GNS Import for Yemen and Others
This wiki page explaind importing 'GEOnet Names Server (GNS)' data by user حبيشان in many countries including: Yemen, Saudi Arabia, Chad, Djibouti,Sudan,Mauritania.
Goals
The main Goals of importing 'GEOnet Names Server (GNS)' is:
- Adding new names.
- Correcting previous importing (in case of Yemen, Saudi Arabia).
Import Data
Background
Data source site: https://geonames.nga.mil/gns/html/
Data license: Public
as in https://geonames.nga.mil/gns/html/: There are no licensing requirements or restrictions in place for the use of the GNS data.

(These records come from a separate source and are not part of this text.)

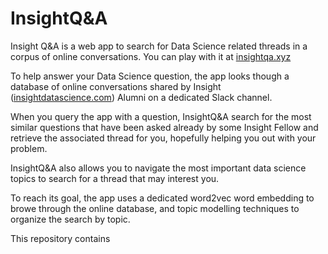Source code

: # InsightQ&A
Insight Q&A is a web app to search for Data Science related threads in a corpus of online conversations. You can play with it at <a href="http://insightqa.xyz/">insightqa.xyz</a>

To help answer your Data Science question, the app looks though a database of online conversations shared by Insight (<a href="https://www.insightdatascience.com/">insightdatascience.com</a>) Alumni on a dedicated Slack channel. </br>

When you query the app with a question, InsightQ&A search for the most similar questions that have been asked already by some Insight Fellow and retrieve the associated thread for you, hopefully helping you out with your problem.

InsightQ&A also allows you to navigate the most important data science topics to search for a thread that may interest you.

To reach its goal, the app uses a dedicated word2vec word embedding to browe through the online database, and topic modelling techniques to organize the search by topic.

This repository contains
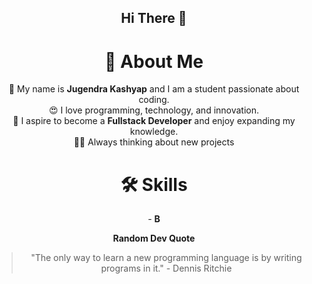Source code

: <h2 align="center">
  Hi There 👋
</h2>

<h1 align="center">
  <strong>💫 About Me</strong>
</h1>

<p align="center">
  👋 My name is <strong>Jugendra Kashyap</strong> and I am a student passionate about coding.<br>
  😍 I love programming, technology, and innovation.<br>
  📖 I aspire to become a <strong>Fullstack Developer</strong> and enjoy expanding my knowledge.<br>
  👨‍💻 Always thinking about new projects
</p>

<h1 align="center">
  <strong>🛠 Skills</strong>
</h1>

<p align="center">
  - <strong>B</strong>
</p>

<p align="center">
  <strong>Random Dev Quote</strong>
</p>

<p align="center">
  <blockquote align="center">
    "The only way to learn a new programming language is by writing programs in it." - Dennis Ritchie
  </blockquote>
</p>

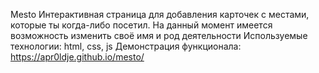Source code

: Mesto
Интерактивная страница для добавления карточек с местами, которые ты когда-либо посетил. На данный момент имеется возможность изменить своё имя и род деятельности
Используемые технологии: html, css, js
Демонстрация функционала: https://apr0ldje.github.io/mesto/
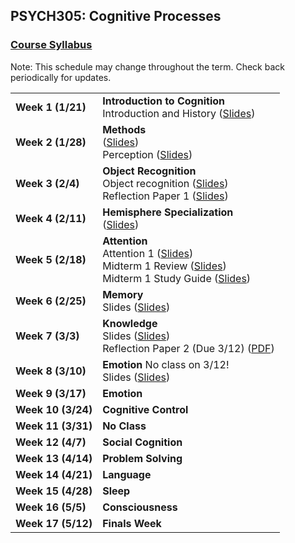 ## PSYCH305: Cognitive Processes
### <a href="https://marcuscappiello.github.io/teaching/PSYCH305/Spring2020/Syllabus_PSYCH305_S20.pdf" target="blank">Course Syllabus</a> 
Note: This schedule may change throughout the term. Check back periodically for updates.

<table>
  <tbody>
    
  <tr><td><strong>Week 1 (1/21)</strong>  </td><td>  <strong>Introduction to Cognition</strong> 
                                    <br>Introduction and History (<a href="https://marcuscappiello.github.io/teaching/PSYCH305/Spring2020/Slides/PSYC305_S20_Lecture1.pdf" target="blank">Slides</a>)
  <tr><td><strong>Week 2 (1/28)  </strong></td><td><strong>Methods</strong>
    <br>(<a href="https://marcuscappiello.github.io/teaching/PSYCH305/Spring2020/Slides/PSYC305_S20_Lecture2_Methods.pdf" target="blank">Slides</a>)
    <br>Perception (<a href="https://marcuscappiello.github.io/teaching/PSYCH305/Spring2020/Slides/PSYC305_S20_Lecture3_Perception.pdf" target="blank">Slides</a>)
  <tr><td><strong>Week 3 (2/4)  </strong></td><td><strong>Object Recognition</strong>  
    <br>Object recognition (<a href="https://marcuscappiello.github.io/teaching/PSYCH305/Spring2020/Slides/PSYC305_S20_Lecture5_ObjectRecognition.pdf" target="blank">Slides</a>)
    <br>Reflection Paper 1 (<a href="https://marcuscappiello.github.io/teaching/PSYCH305/Spring2020/PSYC305_ReflectionPaper1.pdf" target="blank">Slides</a>)
  <tr><td><strong>Week 4 (2/11)  </strong></td><td><strong>Hemisphere Specialization</strong>
    <br> (<a href="https://marcuscappiello.github.io/teaching/PSYCH305/Spring2020/Slides/PSYC305_S20_Lecture5_HemisphereSpecialization_NoQuiz.pdf" target="blank">Slides</a>)
  <tr><td><strong>Week 5 (2/18)  </strong></td><td><strong>Attention</strong>
    <br> Attention 1 (<a href="https://marcuscappiello.github.io/teaching/PSYCH305/Spring2020/Slides/PSYC305_S20_Lecture6_Attention_small.pdf" target="blank">Slides</a>)
    <br> Midterm 1 Review (<a href="https://marcuscappiello.github.io/teaching/PSYCH305/Spring2020/Slides/PSYC305_S20_Lecture7_Midterm1Review.pdf" target="blank">Slides</a>)
    <br> Midterm 1 Study Guide (<a href="https://marcuscappiello.github.io/teaching/PSYCH305/Spring2020/PSYC305_S20_Exam1_StudyGuide.pdf" target="blank">Slides</a>)
    
  <tr><td><strong>Week 6 (2/25)  </strong></td><td><strong>Memory</strong>
    <br> Slides (<a href="https://marcuscappiello.github.io/teaching/PSYCH305/Spring2020/Slides/PSYC305_S20_Lecture8_Memory.pdf" target="blank">Slides</a>)
  <tr><td><strong>Week 7 (3/3)  </strong></td><td><strong>Knowledge</strong>
    <br> Slides (<a href="https://marcuscappiello.github.io/teaching/PSYCH305/Spring2020/Slides/PSYC305_S20_Lecture9_Knowledge_Small.pdf" target="blank">Slides</a>)
    <br> Reflection Paper 2 (Due 3/12) (<a href="https://marcuscappiello.github.io/teaching/PSYCH305/Spring2020/PSYC305_ReflectionPaper2.pdf" target="blank">PDF</a>)
    
  <tr><td><strong>Week 8 (3/10)  </strong></td><td><strong>Emotion</strong>
  No class on 3/12!
  <br> Slides (<a href="https://marcuscappiello.github.io/teaching/PSYCH305/Spring2020/Slides/PSYC305_S20_Lecture10_Emotions.pdf" target="blank">Slides</a>)
  <tr><td><strong>Week 9 (3/17)  </strong></td><td><strong>Emotion</strong>
  <tr><td><strong>Week 10 (3/24) </strong></td><td><strong>Cognitive Control</strong>
  <tr><td><strong>Week 11 (3/31) </strong></td><td><strong>No Class </strong>
  <tr><td><strong>Week 12 (4/7) </strong></td><td><strong>Social Cognition</strong>
  <tr><td><strong>Week 13 (4/14) </strong></td><td><strong>Problem Solving</strong></td></tr>
  <tr><td><strong>Week 14 (4/21) </strong></td><td><strong>Language</strong></td></tr>
  <tr><td><strong>Week 15 (4/28) </strong></td><td><strong>Sleep</strong>
  <tr><td><strong>Week 16 (5/5) </strong></td><td><strong>Consciousness</strong>
  <tr><td><strong>Week 17 (5/12) </strong></td><td><strong>Finals Week</strong>
  </td></tr>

ODbL Compliance verified: yes
OSM Data Files
The data files of imported countries are located in https://geonames.nga.mil/gns/html/namefiles.html compressed country file contains some csv data files. The files structure explained in https://geonames.nga.mil/gns/html/gis_countryfiles.html.
Import Type
The Data imported by auto modifying an JOSM file and then open it in JOSM then uploading it via JOSM.
Data Preparation
Data Reduction & Simplification
- First I prepared as local PostgreSQL server with PostGIS, fuzzystrmatch and hstore extensions.
- I downloaded OSM country data from http://download.geofabrik.de.
- I downloaded GNS country data from https://geonames.nga.mil/gns/html/namefiles.html.
- I imported OSM data to local postgreSQL database in a separate table.
- I imported GNS data to separate table in the local database.
- Because GNS data make a separate record for every name. And many features have more than one name so I splitted GNS table to tow tables one for the features (I called 'gns_f') and another for the names (I called 'gns_n'). the feature in GNS data identified by 'UFI' column and the name identified by 'UNI' column.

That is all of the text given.